36. Summary (3 of 6) • Clutches should be checked periodically for proper adjustment and lubrication. • The major cause of clutch failure is excess heat. • Most heat-related damage is related to driver abuse. • Heat damage results from starting in the incorrect gear, shifting or skip-shifting, riding the clutch pedal, and improper coasting.

37. Summary (4 of 6) • Free pedal, or pedal lash, is the amount of free play in the clutch pedal in the cab. • This measurement is directly related to free travel, which is the clearance distance between the release yoke fingers and the clutch release. • There are two basic manual adjustment methods used on angle coil spring clutches: (lockstrap and Kwik-Adjust).
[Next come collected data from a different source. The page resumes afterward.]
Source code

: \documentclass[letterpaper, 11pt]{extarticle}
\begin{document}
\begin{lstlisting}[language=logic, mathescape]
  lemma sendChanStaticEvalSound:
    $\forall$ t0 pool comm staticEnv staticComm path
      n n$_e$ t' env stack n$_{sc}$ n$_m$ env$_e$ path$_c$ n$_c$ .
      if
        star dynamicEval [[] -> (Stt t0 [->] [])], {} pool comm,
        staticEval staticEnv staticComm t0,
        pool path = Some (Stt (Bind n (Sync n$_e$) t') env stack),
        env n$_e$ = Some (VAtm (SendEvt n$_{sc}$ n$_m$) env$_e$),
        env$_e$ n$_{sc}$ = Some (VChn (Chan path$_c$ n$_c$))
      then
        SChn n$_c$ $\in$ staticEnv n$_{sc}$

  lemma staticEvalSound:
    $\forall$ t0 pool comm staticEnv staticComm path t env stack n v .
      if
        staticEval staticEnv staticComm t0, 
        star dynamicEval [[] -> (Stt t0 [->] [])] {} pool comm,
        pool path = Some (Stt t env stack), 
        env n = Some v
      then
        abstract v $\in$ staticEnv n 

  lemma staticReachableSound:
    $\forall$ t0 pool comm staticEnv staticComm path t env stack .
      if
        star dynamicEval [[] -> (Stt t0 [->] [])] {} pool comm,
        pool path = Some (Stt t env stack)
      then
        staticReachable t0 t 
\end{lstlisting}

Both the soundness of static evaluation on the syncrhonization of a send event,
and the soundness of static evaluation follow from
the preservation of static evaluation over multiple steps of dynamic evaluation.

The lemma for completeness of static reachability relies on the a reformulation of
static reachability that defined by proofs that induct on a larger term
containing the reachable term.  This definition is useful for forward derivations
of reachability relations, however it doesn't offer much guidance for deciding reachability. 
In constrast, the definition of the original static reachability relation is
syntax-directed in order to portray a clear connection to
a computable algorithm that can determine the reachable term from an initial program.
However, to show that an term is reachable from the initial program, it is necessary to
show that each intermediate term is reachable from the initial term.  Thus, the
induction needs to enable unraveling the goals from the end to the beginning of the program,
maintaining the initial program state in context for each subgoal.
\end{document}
38. Summary (5 of 6) • Adjustment-free clutches such as the Solo clutch should automatically adjust for the life of the clutch pack. • The only maintenance required is periodic lubrication of the release bearing mechanism. • Pull-type clutches with perpendicular springs use a threaded sleeve and retainer assembly that can be adjusted to compensate for disc lining wear.

39. Summary (6 of 6) • Asbestos and non-asbestos fibers could pose a health risk. Technicians should take the appropriate safety precautions when servicing clutches. • The following should be checked in a clutch inspection. • Transmission bell housing, flywheel housing, flywheel drive pin, release fork and shaft, input shaft, pressure plate and cover assembly, clutch discs, friction facings, center plate, and pilot bearing.